Mrs Harrison v St Helens Borough Council
Case Background
The Claimant was employed as a Curriculum and Support Manager in the 14-19 team of the Children and Young People’s services department (CYPS). She commenced a period of maternity leave and was still on maternity leave when she was dismissed the following year. Whilst the Claimant was on maternity leave the Respondent re-structured the CYPS, which involved the replacement of the existing staff structure with a new one.
The Respondent used a process of assimilation and ring-fencing to put some staff members in posts within the new structure and made others compulsorily redundant. The Claimant was ring-fenced for a teaching position, which the Respondent conceded was not a suitable alternative vacancy pursuant to Regulation 10 of the Maternity and Parental Leave Regulations 1999 (the ‘Regulations’). As such, when she declined to take up the position she was made redundant. Throughout the restructure and redundancy process there was little consultation. Despite this the Claimant, through her trade union, sought to bring to the Respondent’s attention that whilst her job had been displaced under the new structure she was capable of performing some of the new roles and that, in accordance with the Regulations, she should be given one of these roles in preference to other employees.
The Respondent took the view that these new roles were never available or vacant as there had been assimilation/ring-fencing for employees whose positions were materially identical or closely matched to their old posts. This led to the Respondent’s belief that there was no requirement to consider the Claimant for the roles. In the alternative they sought to argue that the Claimant would not have been suitable for these roles and/or that other employees were more suitable for the roles. The Claimant’s claim consisted of a claim for automatic unfair dismissal and sex discrimination.
The key issues for the tribunal to determine were: 1) did any of these roles constitute vacancies; and 2) if they were vacancies, were they suitable for the Claimant.

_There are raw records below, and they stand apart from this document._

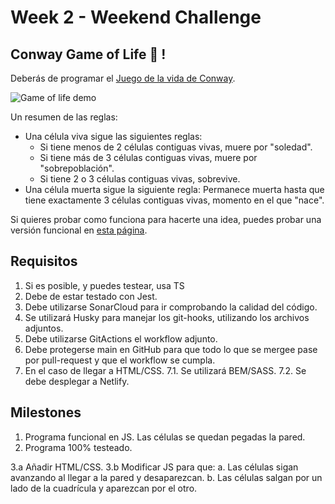 # Week 2 - Weekend Challenge

## Conway Game of Life 🦠 !

Deberás de programar el [Juego de la vida de Conway](https://es.wikipedia.org/wiki/Juego_de_la_vida).

![Game of life demo](https://www.jakubkonka.com/images/gof.gif)

Un resumen de las reglas:

- Una célula viva sigue las siguientes reglas:
  - Si tiene menos de 2 células contiguas vivas, muere por "soledad".
  - Si tiene más de 3 células contiguas vivas, muere por "sobrepoblación".
  - Si tiene 2 o 3 células contiguas vivas, sobrevive.
- Una célula muerta sigue la siguiente regla: Permanece muerta hasta que tiene exactamente 3 células contiguas vivas, momento en el que "nace".

Si quieres probar como funciona para hacerte una idea, puedes probar una versión funcional en [esta página](https://playgameoflife.com/).

## Requisitos

1. Si es posible, y puedes testear, usa TS
2. Debe de estar testado con Jest.
3. Debe utilizarse SonarCloud para ir comprobando la calidad del código.
4. Se utilizará Husky para manejar los git-hooks, utilizando los archivos adjuntos.
5. Debe utilizarse GitActions el workflow adjunto.
6. Debe protegerse main en GitHub para que todo lo que se mergee pase por pull-request y que el workflow se cumpla.
7. En el caso de llegar a HTML/CSS. 7.1. Se utilizará BEM/SASS. 7.2. Se debe desplegar a Netlify.

## Milestones

1. Programa funcional en JS. Las células se quedan pegadas la pared.
2. Programa 100% testeado.

3.a Añadir HTML/CSS.
3.b Modificar JS para que:
a. Las células sigan avanzando al llegar a la pared y desaparezcan.
b. Las células salgan por un lado de la cuadrícula y aparezcan por el otro.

The tribunal found that it was clear that the Respondent knew that the Claimant’s existing post was to be dispensed with and that she was at risk of redundancy before they made decisions about allocation of posts in the new structure, including the posts in issue. As such, there were vacancies and the Claimant should have been considered ahead of other employees who were not afforded protection under the Regulations. Whilst other employees may have been more suitable for the roles this was not test under the Regulations. The fact of the matter was that the Claimant would have been suitable for two of the roles. Further there had been a failure to consult, part of which was due to the Respondent taking a conscious decision not to involve the Claimant as she was on maternity leave. The Claims of automatic unfair dismissal and sex discrimination succeeded.
Contributors Comments
This case is of particular importance given that many local authorities use assimilation and ring-fencing in redundancy situations. Despite their frequency there are little, if any, reported decisions looking at whether this is a fair mechanism. The reasoning behind the finding that there were vacancies before the assimilation/ring-fencing process took place is relevant to cases involving ordinary unfair dismissal (in particular where there is a failure to consult) and potentially as regards the need to make reasonable adjustments. The case also provides assistance in relation to considering whether a vacancy is suitable where suitability was not considered by the Employer at the time. The tribunal stated as follows:
‘The Respondent now says that it does not consider that the vacancies were suitable, and refers us to the case of Simpson v Endsleigh Insurance as authority for the proposition that it is for the employer to decide whether or not a vacancy is suitable… we are therefore invited to accept the Respondent’s ex post facto assessment as to suitability. As there is no contemporaneous decision as to the suitability of the posts for the Tribunal to review the Tribunal can only, therefore, make its own objective assessment of the matter-taking account, of course, of the Respondent’s ex post facto views.’
The proposition to be taken from this case is that ring-fencing/assimilation is not necessarily an easy shortcut through the redundancy process and that further consideration and consultation will be required in most situations.